Information provided ->
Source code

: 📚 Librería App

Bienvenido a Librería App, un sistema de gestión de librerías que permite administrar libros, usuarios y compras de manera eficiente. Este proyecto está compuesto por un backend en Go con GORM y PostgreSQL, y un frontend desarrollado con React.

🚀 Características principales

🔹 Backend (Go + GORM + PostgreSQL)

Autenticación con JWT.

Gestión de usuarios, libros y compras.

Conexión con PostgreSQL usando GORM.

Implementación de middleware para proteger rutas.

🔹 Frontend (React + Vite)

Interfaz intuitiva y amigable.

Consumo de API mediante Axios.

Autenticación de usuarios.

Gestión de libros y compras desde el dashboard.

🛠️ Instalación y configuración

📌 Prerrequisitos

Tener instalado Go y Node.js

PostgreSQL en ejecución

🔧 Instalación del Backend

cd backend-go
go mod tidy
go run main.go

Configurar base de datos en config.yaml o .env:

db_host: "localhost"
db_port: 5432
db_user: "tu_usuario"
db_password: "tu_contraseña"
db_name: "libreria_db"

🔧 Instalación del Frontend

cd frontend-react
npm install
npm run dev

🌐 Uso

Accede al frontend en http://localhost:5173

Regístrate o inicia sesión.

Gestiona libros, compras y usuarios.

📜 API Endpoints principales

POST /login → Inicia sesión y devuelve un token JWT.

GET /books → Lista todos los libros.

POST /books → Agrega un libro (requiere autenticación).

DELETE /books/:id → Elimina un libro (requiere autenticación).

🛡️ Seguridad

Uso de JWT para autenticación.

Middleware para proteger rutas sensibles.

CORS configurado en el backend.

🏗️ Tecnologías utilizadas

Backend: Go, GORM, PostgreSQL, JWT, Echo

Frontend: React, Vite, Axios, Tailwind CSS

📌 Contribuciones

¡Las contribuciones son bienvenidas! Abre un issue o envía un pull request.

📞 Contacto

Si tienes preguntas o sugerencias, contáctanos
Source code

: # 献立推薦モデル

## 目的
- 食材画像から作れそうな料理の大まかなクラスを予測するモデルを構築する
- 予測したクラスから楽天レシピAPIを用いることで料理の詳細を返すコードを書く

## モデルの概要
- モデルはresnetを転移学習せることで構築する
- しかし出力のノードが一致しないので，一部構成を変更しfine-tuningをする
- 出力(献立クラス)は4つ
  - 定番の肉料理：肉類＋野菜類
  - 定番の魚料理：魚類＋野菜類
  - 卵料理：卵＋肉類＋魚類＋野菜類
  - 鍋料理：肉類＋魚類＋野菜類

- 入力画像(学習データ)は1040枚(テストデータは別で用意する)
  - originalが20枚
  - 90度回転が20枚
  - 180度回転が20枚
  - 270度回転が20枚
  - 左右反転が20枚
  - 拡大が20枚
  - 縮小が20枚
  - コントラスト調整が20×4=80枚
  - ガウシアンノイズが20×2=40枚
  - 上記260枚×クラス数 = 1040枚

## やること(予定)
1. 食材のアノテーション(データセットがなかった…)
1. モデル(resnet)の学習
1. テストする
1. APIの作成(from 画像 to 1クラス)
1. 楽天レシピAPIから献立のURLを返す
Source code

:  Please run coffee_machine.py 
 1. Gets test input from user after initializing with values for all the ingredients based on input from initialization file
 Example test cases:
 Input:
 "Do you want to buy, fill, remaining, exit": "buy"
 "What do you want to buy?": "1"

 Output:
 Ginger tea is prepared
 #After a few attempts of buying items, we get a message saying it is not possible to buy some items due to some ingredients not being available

What needs to be done ->
Line by line, write out the records above exactly.

Reply to the exercise ->
Source code

: 📚 Librería App

Bienvenido a Librería App, un sistema de gestión de librerías que permite administrar libros, usuarios y compras de manera eficiente. Este proyecto está compuesto por un backend en Go con GORM y PostgreSQL, y un frontend desarrollado con React.

🚀 Características principales

🔹 Backend (Go + GORM + PostgreSQL)

Autenticación con JWT.

Gestión de usuarios, libros y compras.

Conexión con PostgreSQL usando GORM.

Implementación de middleware para proteger rutas.

🔹 Frontend (React + Vite)

Interfaz intuitiva y amigable.

Consumo de API mediante Axios.

Autenticación de usuarios.

Gestión de libros y compras desde el dashboard.

🛠️ Instalación y configuración

📌 Prerrequisitos

Tener instalado Go y Node.js

PostgreSQL en ejecución

🔧 Instalación del Backend

cd backend-go
go mod tidy
go run main.go

Configurar base de datos en config.yaml o .env:

db_host: "localhost"
db_port: 5432
db_user: "tu_usuario"
db_password: "tu_contraseña"
db_name: "libreria_db"

🔧 Instalación del Frontend

cd frontend-react
npm install
npm run dev

🌐 Uso

Accede al frontend en http://localhost:5173

Regístrate o inicia sesión.

Gestiona libros, compras y usuarios.

📜 API Endpoints principales

POST /login → Inicia sesión y devuelve un token JWT.

GET /books → Lista todos los libros.

POST /books → Agrega un libro (requiere autenticación).

DELETE /books/:id → Elimina un libro (requiere autenticación).

🛡️ Seguridad

Uso de JWT para autenticación.

Middleware para proteger rutas sensibles.

CORS configurado en el backend.

🏗️ Tecnologías utilizadas

Backend: Go, GORM, PostgreSQL, JWT, Echo

Frontend: React, Vite, Axios, Tailwind CSS

📌 Contribuciones

¡Las contribuciones son bienvenidas! Abre un issue o envía un pull request.

📞 Contacto

Si tienes preguntas o sugerencias, contáctanos
Source code

: # 献立推薦モデル

## 目的
- 食材画像から作れそうな料理の大まかなクラスを予測するモデルを構築する
- 予測したクラスから楽天レシピAPIを用いることで料理の詳細を返すコードを書く

## モデルの概要
- モデルはresnetを転移学習せることで構築する
- しかし出力のノードが一致しないので，一部構成を変更しfine-tuningをする
- 出力(献立クラス)は4つ
  - 定番の肉料理：肉類＋野菜類
  - 定番の魚料理：魚類＋野菜類
  - 卵料理：卵＋肉類＋魚類＋野菜類
  - 鍋料理：肉類＋魚類＋野菜類

- 入力画像(学習データ)は1040枚(テストデータは別で用意する)
  - originalが20枚
  - 90度回転が20枚
  - 180度回転が20枚
  - 270度回転が20枚
  - 左右反転が20枚
  - 拡大が20枚
  - 縮小が20枚
  - コントラスト調整が20×4=80枚
  - ガウシアンノイズが20×2=40枚
  - 上記260枚×クラス数 = 1040枚

## やること(予定)
1. 食材のアノテーション(データセットがなかった…)
1. モデル(resnet)の学習
1. テストする
1. APIの作成(from 画像 to 1クラス)
1. 楽天レシピAPIから献立のURLを返す
Source code

:  Please run coffee_machine.py 
 1. Gets test input from user after initializing with values for all the ingredients based on input from initialization file
 Example test cases:
 Input:
 "Do you want to buy, fill, remaining, exit": "buy"
 "What do you want to buy?": "1"

 Output:
 Ginger tea is prepared
 #After a few attempts of buying items, we get a message saying it is not possible to buy some items due to some ingredients not being available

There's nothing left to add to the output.